Em agosto, Dos 15 membros do Conselho de Segurança da ONU, cinco permanentes e 10 por rotação, Washington só obteve o voto da República Dominicana para sua intenção de pressionar Teerã com mais sanções. Mesmo placar contra a pretensão do regime Trump de acionar uma cláusula de restauração de sanções (‘snapback’): por ter se retirado unilateralmente do acordo nuclear, não tinha qualquer direito a opinar sobre o cumprimento dele, demarcaram os 13.
O que levou o presidente em exercício do Conselho de Segurança a se recusar a colocar em apreciação a proposta norte-americana de “snapback”, após oposição expressa em carta por 13 dos 15 membros.

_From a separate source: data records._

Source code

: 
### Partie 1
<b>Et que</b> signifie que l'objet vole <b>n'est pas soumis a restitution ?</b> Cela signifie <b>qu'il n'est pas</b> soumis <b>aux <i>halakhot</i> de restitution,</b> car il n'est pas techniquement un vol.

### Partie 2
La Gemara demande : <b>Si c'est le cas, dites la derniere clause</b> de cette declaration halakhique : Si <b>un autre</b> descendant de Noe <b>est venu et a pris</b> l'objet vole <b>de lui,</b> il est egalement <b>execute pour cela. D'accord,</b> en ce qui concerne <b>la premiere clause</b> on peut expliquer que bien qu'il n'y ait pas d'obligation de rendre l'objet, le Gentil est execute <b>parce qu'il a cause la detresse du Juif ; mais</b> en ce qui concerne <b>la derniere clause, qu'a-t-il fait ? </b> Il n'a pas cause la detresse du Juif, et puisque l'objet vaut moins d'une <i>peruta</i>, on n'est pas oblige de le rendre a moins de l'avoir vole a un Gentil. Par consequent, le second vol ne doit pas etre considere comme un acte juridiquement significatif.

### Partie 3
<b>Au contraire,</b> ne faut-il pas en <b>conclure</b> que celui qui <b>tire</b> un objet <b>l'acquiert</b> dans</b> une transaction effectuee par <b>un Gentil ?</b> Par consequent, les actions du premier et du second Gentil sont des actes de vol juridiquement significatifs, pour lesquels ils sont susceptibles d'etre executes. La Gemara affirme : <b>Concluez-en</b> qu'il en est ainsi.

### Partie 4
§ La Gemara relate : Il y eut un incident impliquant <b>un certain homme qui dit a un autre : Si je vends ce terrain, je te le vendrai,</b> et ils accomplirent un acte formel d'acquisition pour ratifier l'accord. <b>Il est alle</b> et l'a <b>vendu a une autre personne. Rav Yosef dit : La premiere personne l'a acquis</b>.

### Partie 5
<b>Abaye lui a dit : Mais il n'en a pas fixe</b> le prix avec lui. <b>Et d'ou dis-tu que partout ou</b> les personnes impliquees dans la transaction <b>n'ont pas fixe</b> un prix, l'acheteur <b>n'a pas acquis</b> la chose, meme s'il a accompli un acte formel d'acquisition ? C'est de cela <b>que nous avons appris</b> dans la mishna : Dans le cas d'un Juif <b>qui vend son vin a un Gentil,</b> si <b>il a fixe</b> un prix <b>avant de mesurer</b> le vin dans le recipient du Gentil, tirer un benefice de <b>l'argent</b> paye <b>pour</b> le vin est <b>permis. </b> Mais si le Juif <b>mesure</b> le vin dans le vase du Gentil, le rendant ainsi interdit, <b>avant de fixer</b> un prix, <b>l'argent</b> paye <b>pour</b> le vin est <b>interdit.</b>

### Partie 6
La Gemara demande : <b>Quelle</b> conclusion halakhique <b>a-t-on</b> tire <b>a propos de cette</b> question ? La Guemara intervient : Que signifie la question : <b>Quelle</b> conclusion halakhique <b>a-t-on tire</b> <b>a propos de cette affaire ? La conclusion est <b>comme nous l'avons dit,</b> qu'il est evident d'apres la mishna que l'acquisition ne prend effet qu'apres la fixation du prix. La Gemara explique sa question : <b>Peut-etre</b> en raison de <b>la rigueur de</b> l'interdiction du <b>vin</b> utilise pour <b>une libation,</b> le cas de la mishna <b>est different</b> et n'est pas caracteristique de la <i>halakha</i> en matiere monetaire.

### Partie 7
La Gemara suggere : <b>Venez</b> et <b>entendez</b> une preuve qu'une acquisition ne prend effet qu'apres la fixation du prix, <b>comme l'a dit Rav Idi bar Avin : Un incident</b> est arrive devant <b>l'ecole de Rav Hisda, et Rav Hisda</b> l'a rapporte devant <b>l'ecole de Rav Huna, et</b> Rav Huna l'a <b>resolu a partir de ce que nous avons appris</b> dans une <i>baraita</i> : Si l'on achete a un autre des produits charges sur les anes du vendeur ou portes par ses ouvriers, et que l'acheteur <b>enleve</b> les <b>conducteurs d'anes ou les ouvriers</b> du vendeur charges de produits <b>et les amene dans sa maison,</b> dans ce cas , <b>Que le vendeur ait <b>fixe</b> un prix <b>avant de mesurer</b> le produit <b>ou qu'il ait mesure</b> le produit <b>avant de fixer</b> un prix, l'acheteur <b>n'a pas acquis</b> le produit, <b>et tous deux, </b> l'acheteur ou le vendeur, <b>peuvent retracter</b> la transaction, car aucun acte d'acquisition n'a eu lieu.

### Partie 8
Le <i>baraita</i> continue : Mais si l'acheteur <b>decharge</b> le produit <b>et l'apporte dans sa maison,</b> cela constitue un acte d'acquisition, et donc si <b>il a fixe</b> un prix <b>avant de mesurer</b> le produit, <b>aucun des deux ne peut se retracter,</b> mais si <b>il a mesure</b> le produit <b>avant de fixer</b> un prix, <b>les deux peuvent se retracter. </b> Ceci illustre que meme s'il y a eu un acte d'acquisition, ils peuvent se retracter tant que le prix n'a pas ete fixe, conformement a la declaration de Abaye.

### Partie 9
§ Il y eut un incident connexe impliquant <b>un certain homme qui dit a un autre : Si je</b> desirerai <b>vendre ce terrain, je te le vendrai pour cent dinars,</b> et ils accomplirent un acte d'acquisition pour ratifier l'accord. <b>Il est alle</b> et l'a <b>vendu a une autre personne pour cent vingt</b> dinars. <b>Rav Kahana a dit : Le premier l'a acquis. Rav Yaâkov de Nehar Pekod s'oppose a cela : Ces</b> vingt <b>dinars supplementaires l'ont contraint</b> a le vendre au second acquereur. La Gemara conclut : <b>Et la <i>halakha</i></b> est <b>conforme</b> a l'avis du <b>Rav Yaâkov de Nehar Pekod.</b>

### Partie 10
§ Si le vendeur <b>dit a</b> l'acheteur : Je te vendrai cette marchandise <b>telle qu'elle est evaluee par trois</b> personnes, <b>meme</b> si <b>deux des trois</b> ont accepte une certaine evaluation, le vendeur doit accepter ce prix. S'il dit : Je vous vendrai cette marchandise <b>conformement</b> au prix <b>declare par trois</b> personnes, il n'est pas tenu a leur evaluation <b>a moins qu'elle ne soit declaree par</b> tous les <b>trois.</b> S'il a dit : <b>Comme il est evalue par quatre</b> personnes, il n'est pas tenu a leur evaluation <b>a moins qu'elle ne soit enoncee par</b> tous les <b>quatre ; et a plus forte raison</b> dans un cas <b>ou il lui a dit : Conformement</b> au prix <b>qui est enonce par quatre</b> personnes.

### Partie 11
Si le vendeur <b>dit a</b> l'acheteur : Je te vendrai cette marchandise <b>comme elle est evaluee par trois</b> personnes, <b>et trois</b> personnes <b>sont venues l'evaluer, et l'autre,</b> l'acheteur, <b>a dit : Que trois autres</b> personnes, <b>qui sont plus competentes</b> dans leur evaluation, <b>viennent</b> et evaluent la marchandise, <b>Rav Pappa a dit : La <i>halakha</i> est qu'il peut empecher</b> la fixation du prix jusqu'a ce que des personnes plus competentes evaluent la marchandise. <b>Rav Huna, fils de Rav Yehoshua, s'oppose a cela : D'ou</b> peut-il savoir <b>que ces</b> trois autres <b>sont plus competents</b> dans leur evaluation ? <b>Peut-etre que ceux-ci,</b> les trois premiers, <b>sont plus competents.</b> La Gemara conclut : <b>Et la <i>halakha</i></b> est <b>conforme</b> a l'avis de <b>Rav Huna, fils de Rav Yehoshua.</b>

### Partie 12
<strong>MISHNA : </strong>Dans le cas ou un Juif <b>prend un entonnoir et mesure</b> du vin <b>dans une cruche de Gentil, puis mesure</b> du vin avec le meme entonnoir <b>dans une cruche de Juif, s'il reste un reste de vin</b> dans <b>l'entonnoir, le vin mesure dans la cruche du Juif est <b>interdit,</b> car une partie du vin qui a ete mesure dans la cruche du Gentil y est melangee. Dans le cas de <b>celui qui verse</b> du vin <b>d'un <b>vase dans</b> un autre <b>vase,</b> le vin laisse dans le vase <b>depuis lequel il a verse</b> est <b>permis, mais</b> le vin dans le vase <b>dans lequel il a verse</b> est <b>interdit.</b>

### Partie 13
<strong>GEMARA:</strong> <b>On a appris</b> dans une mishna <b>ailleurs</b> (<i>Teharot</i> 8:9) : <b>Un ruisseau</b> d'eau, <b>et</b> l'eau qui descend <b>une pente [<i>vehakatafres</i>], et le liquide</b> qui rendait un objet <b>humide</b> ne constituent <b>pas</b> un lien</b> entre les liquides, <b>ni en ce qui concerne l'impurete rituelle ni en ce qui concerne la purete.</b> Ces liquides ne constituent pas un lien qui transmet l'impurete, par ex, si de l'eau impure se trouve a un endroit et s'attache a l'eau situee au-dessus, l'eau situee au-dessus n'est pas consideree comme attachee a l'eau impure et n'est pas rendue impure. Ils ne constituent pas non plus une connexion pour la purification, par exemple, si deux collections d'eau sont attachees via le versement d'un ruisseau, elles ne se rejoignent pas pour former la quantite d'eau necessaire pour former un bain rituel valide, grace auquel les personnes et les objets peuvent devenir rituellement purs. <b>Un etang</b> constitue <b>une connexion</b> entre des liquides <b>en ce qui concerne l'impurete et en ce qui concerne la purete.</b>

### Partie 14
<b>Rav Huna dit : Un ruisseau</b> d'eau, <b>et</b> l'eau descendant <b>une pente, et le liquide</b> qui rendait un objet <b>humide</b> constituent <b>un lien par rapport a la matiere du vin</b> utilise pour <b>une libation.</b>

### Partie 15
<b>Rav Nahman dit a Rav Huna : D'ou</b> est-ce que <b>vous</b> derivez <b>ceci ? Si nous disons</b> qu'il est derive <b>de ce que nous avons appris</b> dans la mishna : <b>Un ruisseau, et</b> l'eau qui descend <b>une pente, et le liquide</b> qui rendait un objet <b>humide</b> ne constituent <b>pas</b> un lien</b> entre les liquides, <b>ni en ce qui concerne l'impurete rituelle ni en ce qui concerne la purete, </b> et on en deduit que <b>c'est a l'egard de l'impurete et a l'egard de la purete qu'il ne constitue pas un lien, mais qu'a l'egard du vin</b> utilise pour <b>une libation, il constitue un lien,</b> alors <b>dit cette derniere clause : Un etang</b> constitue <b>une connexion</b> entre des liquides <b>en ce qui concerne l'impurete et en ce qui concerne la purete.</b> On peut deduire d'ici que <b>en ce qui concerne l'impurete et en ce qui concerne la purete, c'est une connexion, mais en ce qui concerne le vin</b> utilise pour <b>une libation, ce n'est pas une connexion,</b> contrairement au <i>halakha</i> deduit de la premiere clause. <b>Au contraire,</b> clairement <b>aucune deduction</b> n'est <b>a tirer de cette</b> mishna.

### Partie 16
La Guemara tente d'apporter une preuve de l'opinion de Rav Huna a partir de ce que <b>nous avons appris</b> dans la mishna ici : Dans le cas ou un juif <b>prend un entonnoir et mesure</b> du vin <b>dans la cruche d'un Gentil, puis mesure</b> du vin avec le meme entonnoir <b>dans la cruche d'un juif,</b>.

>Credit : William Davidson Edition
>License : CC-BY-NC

Para evitar que os EUA usem seu poder de veto, a tática adotada pela comunidade internacional tem sido de não deixar, no caso da ‘snapback’, voltar. Posição à qual aderiu o secretário-geral Antonio Guterres, dizendo em resposta, que não pode implementar, por haver “incerteza” sobre o caso.
Em nota dirigida ao Conselho de Governadores da Agência Internacional de Energia Atômica, que se reuniu na semana passada, França, Grã Bretanha e Alemanha saudaram as “declarações encorajadoras” de Teerã sobre o fortalecimento de sua cooperação com a AIEA.
Na quinta-feira, o representante permanente do Irã para organizações internacionais baseadas em Viena, Kazem Gharibabadi, disse que o Irã tem o programa nuclear mais transparente entre os países membros da AIEA, como comprovado por meio de inúmeras inspeções das instalações nucleares do país pela agência da ONU.
“O fato de que 22% de todas as inspeções globais feitas pela AIEA foram realizadas no Irã prova que o Irã desfruta do programa nuclear pacífico mais transparente entre os Estados membros da agência”, acrescentou Gharibabadi, em um discurso ao Conselho de Governadores da AIEA.